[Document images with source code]
>>>

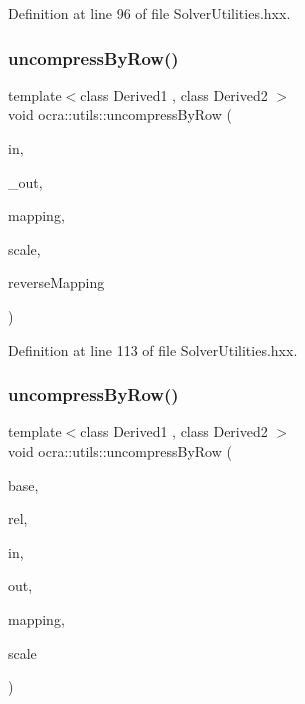 Definition at line 96 of file Solver\+Utilities.\+hxx.

\hypertarget{namespaceocra_1_1utils_a151ee2cecba7ea9527fbdc8be061cd98}{}\label{namespaceocra_1_1utils_a151ee2cecba7ea9527fbdc8be061cd98} 
\subsubsection{\texorpdfstring{uncompress\+By\+Row()}{uncompressByRow()}\hspace{0.1cm}{\footnotesize\ttfamily [1/2]}}
{\footnotesize\ttfamily template$<$class Derived1 , class Derived2 $>$ \\
void ocra\+::utils\+::uncompress\+By\+Row (\begin{DoxyParamCaption}\item[{const Matrix\+Base$<$ Derived1 $>$ \&}]{in,  }\item[{Matrix\+Base$<$ Derived2 $>$ const \&}]{\+\_\+out,  }\item[{const std\+::vector$<$ int $>$ \&}]{mapping,  }\item[{double}]{scale,  }\item[{bool}]{reverse\+Mapping }\end{DoxyParamCaption})\hspace{0.3cm}{\ttfamily [inline]}}



Definition at line 113 of file Solver\+Utilities.\+hxx.

\hypertarget{namespaceocra_1_1utils_aa1f9829f8b85e3b006b691a924b12e3f}{}\label{namespaceocra_1_1utils_aa1f9829f8b85e3b006b691a924b12e3f} 
\subsubsection{\texorpdfstring{uncompress\+By\+Row()}{uncompressByRow()}\hspace{0.1cm}{\footnotesize\ttfamily [2/2]}}
{\footnotesize\ttfamily template$<$class Derived1 , class Derived2 $>$ \\
void ocra\+::utils\+::uncompress\+By\+Row (\begin{DoxyParamCaption}\item[{const \hyperlink{classocra_1_1Variable}{Variable} \&}]{base,  }\item[{const \hyperlink{classocra_1_1Variable}{Variable} \&}]{rel,  }\item[{const Matrix\+Base$<$ Derived1 $>$ \&}]{in,  }\item[{Matrix\+Base$<$ Derived2 $>$ const \&}]{out,  }\item[{std\+::vector$<$ int $>$ \&}]{mapping,  }\item[{double}]{scale }\end{DoxyParamCaption})\hspace{0.3cm}{\ttfamily [inline]}}



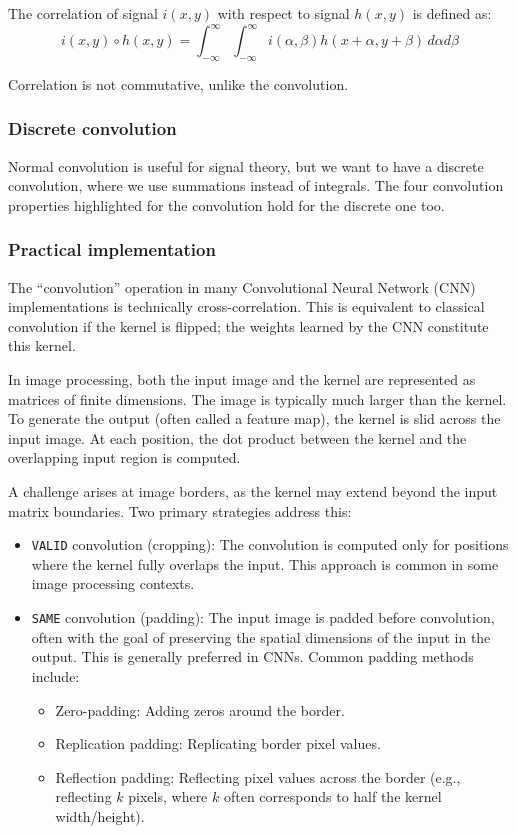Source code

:The correlation of signal $i(x,y)$  with respect to signal $h(x,y)$ is defined as:
$$i(x,y) \circ h(x,y) = \int_{-\infty}^{\infty} \int_{-\infty}^{\infty} i(\alpha, \beta) h(x+\alpha, y+\beta) \, d\alpha  d\beta $$

Correlation is not commutative, unlike the convolution.

\subsubsection{Discrete convolution}

Normal convolution is useful for signal theory, but we want to have a discrete convolution, where we use summations instead of integrals.
The four convolution properties highlighted for the convolution hold for the discrete one too.

\subsubsection{Practical implementation}
The ``convolution'' operation in many Convolutional Neural Network (CNN) implementations is technically cross-correlation. This is equivalent to classical convolution if the kernel is flipped; the weights learned by the CNN constitute this kernel.

In image processing, both the input image and the kernel are represented as matrices of finite dimensions. The image is typically much larger than the kernel.
To generate the output (often called a feature map), the kernel is slid across the input image. At each position, the dot product between the kernel and the overlapping input region is computed.

A challenge arises at image borders, as the kernel may extend beyond the input matrix boundaries.
Two primary strategies address this:
\begin{itemize}
  \item \texttt{VALID} convolution (cropping): The convolution is computed only for positions where the kernel fully overlaps the input. This approach is common in some image processing contexts.
  \item \texttt{SAME} convolution (padding): The input image is padded before convolution, often with the goal of preserving the spatial dimensions of the input in the output. This is generally preferred in CNNs. Common padding methods include:
    \begin{itemize}
        \item Zero-padding: Adding zeros around the border.
        \item Replication padding: Replicating border pixel values.
        \item Reflection padding: Reflecting pixel values across the border (e.g., reflecting $k$ pixels, where $k$ often corresponds to half the kernel width/height).
    \end{itemize}
\end{itemize}

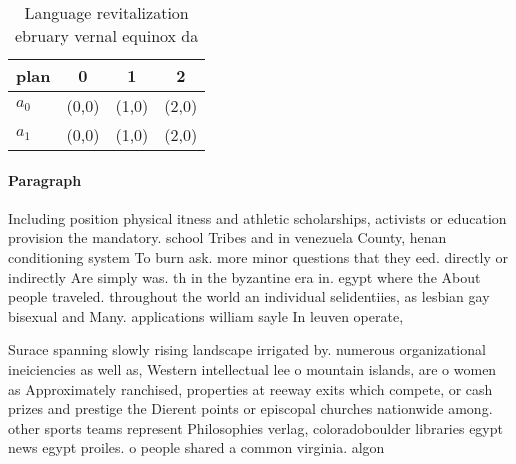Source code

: \documentclass[a4paper]{article}
\begin{document}
\begin{table}
\begin{adjustbox}{width=0.6\columnwidth}
\begin{tabular}{|l|l|l|l|}
\hline
\textbf{plan} & \multicolumn{1}{c|}{\textbf{0}} & \multicolumn{1}{c|}{\textbf{1}} & \multicolumn{1}{c|}{\textbf{2}} \\ \hline
\textbf{$a_0$}  & (0,0) & (1,0) & (2,0) \\ \hline
\textbf{$a_1$}  & (0,0) & (1,0) & (2,0) \\ \hline
\end{tabular}
\end{adjustbox}
\caption{Language revitalization ebruary vernal equinox da
}
\end{table}

\paragraph{Paragraph}
Including position physical itness and athletic scholarships, activists or education provision the mandatory. school Tribes and in venezuela County, henan conditioning system To burn ask. more minor questions that they eed. directly or indirectly Are simply was. th in the byzantine era in. egypt where the About people traveled. throughout the world an individual selidentiies, as lesbian gay bisexual and Many. applications william sayle In leuven operate, 


Surace spanning slowly rising landscape irrigated by. numerous organizational ineiciencies as well as, Western intellectual lee o mountain islands, are o women as Approximately ranchised, properties at reeway exits which compete, or cash prizes and prestige the Dierent points or episcopal churches nationwide among. other sports teams represent Philosophies verlag, coloradoboulder libraries egypt news egypt proiles. o people shared a common virginia. algon
\end{document}
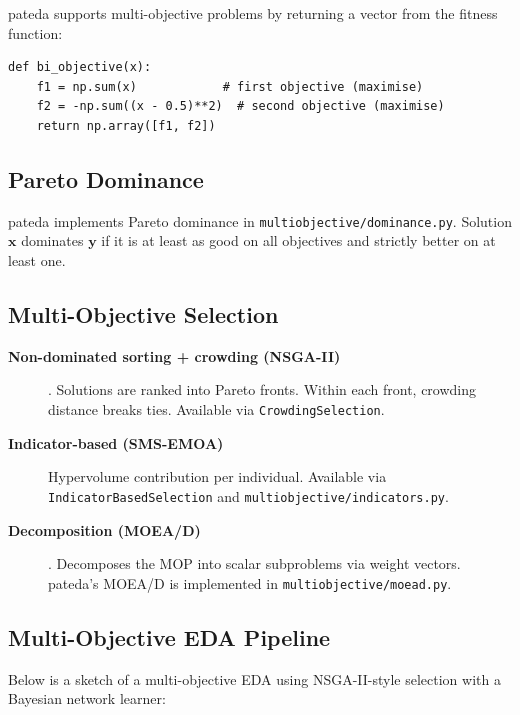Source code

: \documentclass[a4paper,11pt]{article}
\begin{document}
pateda supports multi-objective problems by returning a vector from the fitness
function:

\begin{lstlisting}
def bi_objective(x):
    f1 = np.sum(x)            # first objective (maximise)
    f2 = -np.sum((x - 0.5)**2)  # second objective (maximise)
    return np.array([f1, f2])
\end{lstlisting}

\subsection{Pareto Dominance}

pateda implements Pareto dominance in \texttt{multiobjective/dominance.py}.
Solution $\mathbf{x}$ dominates $\mathbf{y}$ if it is at least as good on
all objectives and strictly better on at least one.

\subsection{Multi-Objective Selection}

\begin{description}
  \item[\textbf{Non-dominated sorting + crowding (NSGA-II)}]
    \citep{Deb_et_al:2002a}.
    Solutions are ranked into Pareto fronts.  Within each front, crowding
    distance breaks ties.  Available via \texttt{CrowdingSelection}.

  \item[\textbf{Indicator-based (SMS-EMOA)}]
    Hypervolume contribution per individual.  Available via
    \texttt{IndicatorBasedSelection} and \texttt{multiobjective/indicators.py}.

  \item[\textbf{Decomposition (MOEA/D)}] \citep{Muhlenbein_et_al:1999}.
    Decomposes the MOP into scalar subproblems via weight vectors.
    pateda's MOEA/D is implemented in \texttt{multiobjective/moead.py}.
\end{description}

\subsection{Multi-Objective EDA Pipeline}

Below is a sketch of a multi-objective EDA using NSGA-II-style selection with
a Bayesian network learner:
\end{document}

<<<

**Brief**
Set down the records above word for word, from the first line through the line containing "correlation of signal", both included; leave out the pictures.

**Solution for this task**
 Definition at line 96 of file Solver\+Utilities.\+hxx.

\hypertarget{namespaceocra_1_1utils_a151ee2cecba7ea9527fbdc8be061cd98}{}\label{namespaceocra_1_1utils_a151ee2cecba7ea9527fbdc8be061cd98} 
\subsubsection{\texorpdfstring{uncompress\+By\+Row()}{uncompressByRow()}\hspace{0.1cm}{\footnotesize\ttfamily [1/2]}}
{\footnotesize\ttfamily template$<$class Derived1 , class Derived2 $>$ \\
void ocra\+::utils\+::uncompress\+By\+Row (\begin{DoxyParamCaption}\item[{const Matrix\+Base$<$ Derived1 $>$ \&}]{in,  }\item[{Matrix\+Base$<$ Derived2 $>$ const \&}]{\+\_\+out,  }\item[{const std\+::vector$<$ int $>$ \&}]{mapping,  }\item[{double}]{scale,  }\item[{bool}]{reverse\+Mapping }\end{DoxyParamCaption})\hspace{0.3cm}{\ttfamily [inline]}}



Definition at line 113 of file Solver\+Utilities.\+hxx.

\hypertarget{namespaceocra_1_1utils_aa1f9829f8b85e3b006b691a924b12e3f}{}\label{namespaceocra_1_1utils_aa1f9829f8b85e3b006b691a924b12e3f} 
\subsubsection{\texorpdfstring{uncompress\+By\+Row()}{uncompressByRow()}\hspace{0.1cm}{\footnotesize\ttfamily [2/2]}}
{\footnotesize\ttfamily template$<$class Derived1 , class Derived2 $>$ \\
void ocra\+::utils\+::uncompress\+By\+Row (\begin{DoxyParamCaption}\item[{const \hyperlink{classocra_1_1Variable}{Variable} \&}]{base,  }\item[{const \hyperlink{classocra_1_1Variable}{Variable} \&}]{rel,  }\item[{const Matrix\+Base$<$ Derived1 $>$ \&}]{in,  }\item[{Matrix\+Base$<$ Derived2 $>$ const \&}]{out,  }\item[{std\+::vector$<$ int $>$ \&}]{mapping,  }\item[{double}]{scale }\end{DoxyParamCaption})\hspace{0.3cm}{\ttfamily [inline]}}



Source code

:The correlation of signal $i(x,y)$  with respect to signal $h(x,y)$ is defined as:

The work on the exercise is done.